The Midwestern States Fescue Association touts K-31 fescue as low maintenance, durable and "the grass you just grow and mow." While fescue is adaptable to a lot of different climates and soils, Aggie Horticulture states it does best on drained clay. It can remain green throughout the year with irrigation and has good shade tolerance.
K-31 fescue is a good turf grass because its deep root system takes more heat than other tall fescue varieties. When used for a lawn, it bears wear and traffic fairly well, although bermudagrass is a better choice for turf and sports fields. Establishing a lawn with K-31 is usually done by broadcasting seed, making a K-31 lawn very economical compared to laying sod squares or planting plugs.
When left unmowed, K-31 can grow 3 to 4 feet high. Recommended mowing height is between 2 and 3 inches, with 1.5 inches the minimum height in the summer.

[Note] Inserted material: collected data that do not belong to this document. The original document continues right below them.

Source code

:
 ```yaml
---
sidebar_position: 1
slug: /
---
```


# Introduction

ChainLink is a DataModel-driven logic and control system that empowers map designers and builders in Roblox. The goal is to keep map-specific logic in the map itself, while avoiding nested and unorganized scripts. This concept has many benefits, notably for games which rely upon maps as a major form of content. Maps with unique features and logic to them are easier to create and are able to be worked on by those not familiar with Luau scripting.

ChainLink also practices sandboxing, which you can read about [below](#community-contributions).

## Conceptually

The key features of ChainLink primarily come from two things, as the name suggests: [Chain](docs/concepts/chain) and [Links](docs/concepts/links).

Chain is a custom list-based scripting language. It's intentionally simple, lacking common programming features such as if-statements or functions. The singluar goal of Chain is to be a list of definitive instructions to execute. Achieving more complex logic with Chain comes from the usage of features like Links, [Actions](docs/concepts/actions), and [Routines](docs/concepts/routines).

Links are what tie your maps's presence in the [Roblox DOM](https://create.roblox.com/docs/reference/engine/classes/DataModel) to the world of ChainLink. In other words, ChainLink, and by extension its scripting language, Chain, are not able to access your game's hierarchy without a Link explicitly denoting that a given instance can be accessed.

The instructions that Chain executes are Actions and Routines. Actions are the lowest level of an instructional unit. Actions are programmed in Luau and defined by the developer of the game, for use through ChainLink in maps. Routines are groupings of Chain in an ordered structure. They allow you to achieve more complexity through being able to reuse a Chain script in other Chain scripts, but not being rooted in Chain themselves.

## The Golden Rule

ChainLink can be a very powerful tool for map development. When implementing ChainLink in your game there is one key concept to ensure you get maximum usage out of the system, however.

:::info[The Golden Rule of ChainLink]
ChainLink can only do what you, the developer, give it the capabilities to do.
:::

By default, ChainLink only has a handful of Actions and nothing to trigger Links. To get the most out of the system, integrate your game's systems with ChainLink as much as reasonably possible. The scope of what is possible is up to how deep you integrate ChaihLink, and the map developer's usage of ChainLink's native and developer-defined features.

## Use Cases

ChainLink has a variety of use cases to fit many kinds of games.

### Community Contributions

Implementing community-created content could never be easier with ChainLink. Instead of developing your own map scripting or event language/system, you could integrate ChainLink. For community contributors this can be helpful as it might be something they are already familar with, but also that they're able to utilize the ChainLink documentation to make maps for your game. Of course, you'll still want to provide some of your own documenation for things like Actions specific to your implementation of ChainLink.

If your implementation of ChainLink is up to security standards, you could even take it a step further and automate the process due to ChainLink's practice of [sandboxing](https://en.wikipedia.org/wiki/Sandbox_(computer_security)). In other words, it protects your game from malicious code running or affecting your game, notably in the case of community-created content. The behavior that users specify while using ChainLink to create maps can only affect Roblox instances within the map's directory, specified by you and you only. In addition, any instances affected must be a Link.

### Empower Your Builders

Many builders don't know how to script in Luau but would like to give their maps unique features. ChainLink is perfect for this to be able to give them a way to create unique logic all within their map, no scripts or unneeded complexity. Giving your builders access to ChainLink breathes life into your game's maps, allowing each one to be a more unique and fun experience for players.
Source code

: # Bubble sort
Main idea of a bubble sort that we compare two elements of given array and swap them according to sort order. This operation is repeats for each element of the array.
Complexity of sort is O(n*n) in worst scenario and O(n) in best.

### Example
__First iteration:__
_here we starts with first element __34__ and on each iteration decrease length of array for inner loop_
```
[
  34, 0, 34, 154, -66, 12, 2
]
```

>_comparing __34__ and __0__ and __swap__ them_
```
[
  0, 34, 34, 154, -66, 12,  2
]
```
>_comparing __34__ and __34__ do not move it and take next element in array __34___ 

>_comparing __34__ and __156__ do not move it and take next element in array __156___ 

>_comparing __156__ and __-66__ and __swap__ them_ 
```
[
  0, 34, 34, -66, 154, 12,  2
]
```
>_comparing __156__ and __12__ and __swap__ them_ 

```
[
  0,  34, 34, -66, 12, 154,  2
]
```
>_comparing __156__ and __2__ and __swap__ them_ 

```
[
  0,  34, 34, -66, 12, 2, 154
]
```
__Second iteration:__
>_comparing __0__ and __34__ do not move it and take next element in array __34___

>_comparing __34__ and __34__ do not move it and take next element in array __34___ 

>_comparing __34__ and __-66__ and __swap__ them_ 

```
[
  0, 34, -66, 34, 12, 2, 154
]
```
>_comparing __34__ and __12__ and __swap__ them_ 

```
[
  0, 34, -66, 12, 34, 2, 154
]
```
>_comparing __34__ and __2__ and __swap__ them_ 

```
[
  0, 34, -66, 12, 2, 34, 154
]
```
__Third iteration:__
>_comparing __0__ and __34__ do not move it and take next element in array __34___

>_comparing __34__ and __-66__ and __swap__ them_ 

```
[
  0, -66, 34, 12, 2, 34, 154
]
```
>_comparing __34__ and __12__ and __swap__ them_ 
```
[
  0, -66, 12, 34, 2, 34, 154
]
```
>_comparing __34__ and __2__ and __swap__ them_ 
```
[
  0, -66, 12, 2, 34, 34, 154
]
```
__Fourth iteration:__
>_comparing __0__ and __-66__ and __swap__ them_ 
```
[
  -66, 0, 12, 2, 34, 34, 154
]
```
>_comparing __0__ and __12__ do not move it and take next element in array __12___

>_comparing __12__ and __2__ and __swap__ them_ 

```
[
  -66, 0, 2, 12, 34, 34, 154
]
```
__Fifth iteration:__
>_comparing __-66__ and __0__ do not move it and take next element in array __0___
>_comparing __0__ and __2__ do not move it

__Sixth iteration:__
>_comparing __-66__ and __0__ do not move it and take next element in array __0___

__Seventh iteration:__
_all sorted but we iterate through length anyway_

Seeds are best sown in the fall. Planting can also be done in the spring, but early high temperatures could cause a loss of young plants. K-31 fescue does best in a location with four to eight hours of daily sun. Rototill the planting area 3 to 4 inches deep, then firm the ground with a roller. Broadcast seed at 6 to 8 pounds per 1,000 square feet. Seeds should be raked in or covered with a light layer of soil or mulch. The seedbed should be kept moist for the first 14 to 21 days, then reduced. One month after planting, spread a complete fertilizer at the rate of 1 pound of nitrogen per 1,000 square feet. Cut the first growth to 2 inches after the grass has reached a height of 3 inches.
K-31's use as a pasture grass is no longer recommended. As explained by the seed company Seedland, a naturally occuring fungus in K-31 helps protect the grass from diseases and insects. Unfortunately, this same fungus has been linked to health problems with horses and cattle.